I don't mean real snow. We do live in Scotland, but it's not as cold as that. I am talking about (guess) the Polish vocabulary that I shovel in great clouds into my brain, mostly through my eyeballs. The initial excitement of learning new Polish words, akin to that of a child perceiving the first snowflakes of winter, gives way to disappointment upon discovering that the words, like snowflakes on an as-yet-too-warm pavement, aren't sticking.
The way to make words stick, according to contemporary research, is through spaced self-testing, so I have been giving that a go. Meanwhile, five years of accumulated work--not that I was very systematic for the first two or three years, God wot--seem to have prepared the ground. Yesterday life handed me a pop quiz, and I passed it with honours.
In short, I was prevented from checking a Polish tourist guide out of the library by the Machine, which told me to see a human. I found a human, and she scanned the book into her computer. The computer said that the book was "in transit", but while looking over the librarian's shoulder, I saw that it was describing an entirely different book. Whereas the book we were investigating is called Polska by Roman Marcinek, the computer thought it was called Lwów by Roman Marcinek. I pointed this out, so off we went to the Chief Wizard Librarian to see what was going on.
The CWL scanned the book into his computer, and I translated the description of the book the computer showed, which was clearly not about Poland but the beautiful city of Lviv which is no longer inside the Polish map. The CWL, dealing with barcodes, determined that that fault was with the ISBN number, and had nothing to do with the Machine's belief that the book was in transit. He cleared up the latter problem though some librarian magic, and now I have Polska to hand, whatever the ISBN number thinks.
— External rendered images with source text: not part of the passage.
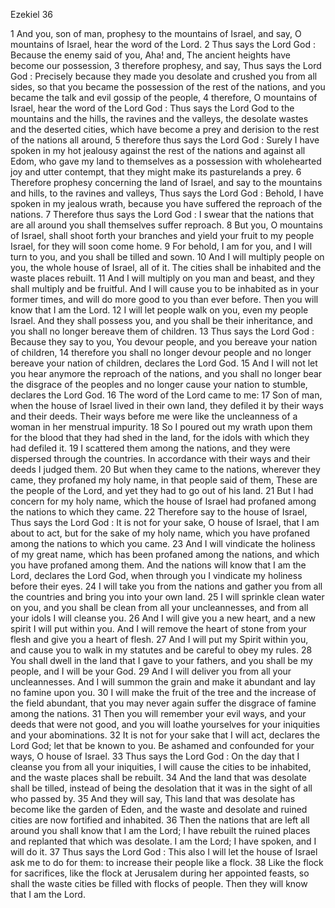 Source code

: Ezekiel 36

1	And you, son of man, prophesy to the mountains of Israel, and say, O mountains of Israel, hear the word of the Lord.
2	Thus says the Lord God : Because the enemy said of you, Aha! and, The ancient heights have become our possession,
3	therefore prophesy, and say, Thus says the Lord God : Precisely because they made you desolate and crushed you from all sides, so that you became the possession of the rest of the nations, and you became the talk and evil gossip of the people,
4	therefore, O mountains of Israel, hear the word of the Lord God : Thus says the Lord God to the mountains and the hills, the ravines and the valleys, the desolate wastes and the deserted cities, which have become a prey and derision to the rest of the nations all around,
5	therefore thus says the Lord God : Surely I have spoken in my hot jealousy against the rest of the nations and against all Edom, who gave my land to themselves as a possession with wholehearted joy and utter contempt, that they might make its pasturelands a prey.
6	Therefore prophesy concerning the land of Israel, and say to the mountains and hills, to the ravines and valleys, Thus says the Lord God : Behold, I have spoken in my jealous wrath, because you have suffered the reproach of the nations.
7	Therefore thus says the Lord God : I swear that the nations that are all around you shall themselves suffer reproach.
8	But you, O mountains of Israel, shall shoot forth your branches and yield your fruit to my people Israel, for they will soon come home.
9	For behold, I am for you, and I will turn to you, and you shall be tilled and sown.
10	And I will multiply people on you, the whole house of Israel, all of it. The cities shall be inhabited and the waste places rebuilt.
11	And I will multiply on you man and beast, and they shall multiply and be fruitful. And I will cause you to be inhabited as in your former times, and will do more good to you than ever before. Then you will know that I am the Lord.
12	I will let people walk on you, even my people Israel. And they shall possess you, and you shall be their inheritance, and you shall no longer bereave them of children.
13	Thus says the Lord God : Because they say to you, You devour people, and you bereave your nation of children,
14	therefore you shall no longer devour people and no longer bereave your nation of children, declares the Lord God.
15	And I will not let you hear anymore the reproach of the nations, and you shall no longer bear the disgrace of the peoples and no longer cause your nation to stumble, declares the Lord God.
16	The word of the Lord came to me:
17	Son of man, when the house of Israel lived in their own land, they defiled it by their ways and their deeds. Their ways before me were like the uncleanness of a woman in her menstrual impurity.
18	So I poured out my wrath upon them for the blood that they had shed in the land, for the idols with which they had defiled it.
19	I scattered them among the nations, and they were dispersed through the countries. In accordance with their ways and their deeds I judged them.
20	But when they came to the nations, wherever they came, they profaned my holy name, in that people said of them, These are the people of the Lord, and yet they had to go out of his land.
21	But I had concern for my holy name, which the house of Israel had profaned among the nations to which they came.
22	Therefore say to the house of Israel, Thus says the Lord God : It is not for your sake, O house of Israel, that I am about to act, but for the sake of my holy name, which you have profaned among the nations to which you came.
23	And I will vindicate the holiness of my great name, which has been profaned among the nations, and which you have profaned among them. And the nations will know that I am the Lord, declares the Lord God, when through you I vindicate my holiness before their eyes.
24	I will take you from the nations and gather you from all the countries and bring you into your own land.
25	I will sprinkle clean water on you, and you shall be clean from all your uncleannesses, and from all your idols I will cleanse you.
26	And I will give you a new heart, and a new spirit I will put within you. And I will remove the heart of stone from your flesh and give you a heart of flesh.
27	And I will put my Spirit within you, and cause you to walk in my statutes and be careful to obey my rules.
28	You shall dwell in the land that I gave to your fathers, and you shall be my people, and I will be your God.
29	And I will deliver you from all your uncleannesses. And I will summon the grain and make it abundant and lay no famine upon you.
30	I will make the fruit of the tree and the increase of the field abundant, that you may never again suffer the disgrace of famine among the nations.
31	Then you will remember your evil ways, and your deeds that were not good, and you will loathe yourselves for your iniquities and your abominations.
32	It is not for your sake that I will act, declares the Lord God; let that be known to you. Be ashamed and confounded for your ways, O house of Israel.
33	Thus says the Lord God : On the day that I cleanse you from all your iniquities, I will cause the cities to be inhabited, and the waste places shall be rebuilt.
34	And the land that was desolate shall be tilled, instead of being the desolation that it was in the sight of all who passed by.
35	And they will say, This land that was desolate has become like the garden of Eden, and the waste and desolate and ruined cities are now fortified and inhabited.
36	Then the nations that are left all around you shall know that I am the Lord; I have rebuilt the ruined places and replanted that which was desolate. I am the Lord; I have spoken, and I will do it.
37	Thus says the Lord God : This also I will let the house of Israel ask me to do for them: to increase their people like a flock.
38	Like the flock for sacrifices, like the flock at Jerusalem during her appointed feasts, so shall the waste cities be filled with flocks of people. Then they will know that I am the Lord.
In case I have lost you, the point is that I could read a random text about a Polish tour guide. Okay, it muddified the fuzzification (as the great Allan Fotheringham would say). However, it showed that the snow is sticking, and once I am done memorizing all the vocabulary to Baltic, pies który płynał na krze", I will begin learning all unfamiliar words from the "Warszawa" section of Polska by Roman Marcinek.
In sad news, a Pole has actually been murdered--indeed, beaten to death--in Harlow, Essex, England by a gang of teenagers--boys and girls--just for speaking Polish on the street. Unfortunately, this is all too believable, not only because of anti-Polish sentiment to be found in the UK, but because of the moral degeneracy to be found among some British youngsters, both in history (one thinks of the razor gangs of the 1930s) and today.
P.S. I reshelved a Polish-language book whose title had obviously been mistaken for the name of the author. As much as librarians hate people doing this, I think in this circumstance it was a Good Deed. The book is called Czarny Krab, and its author is Jerker Virdborg, so I do see the shelver's dilemma.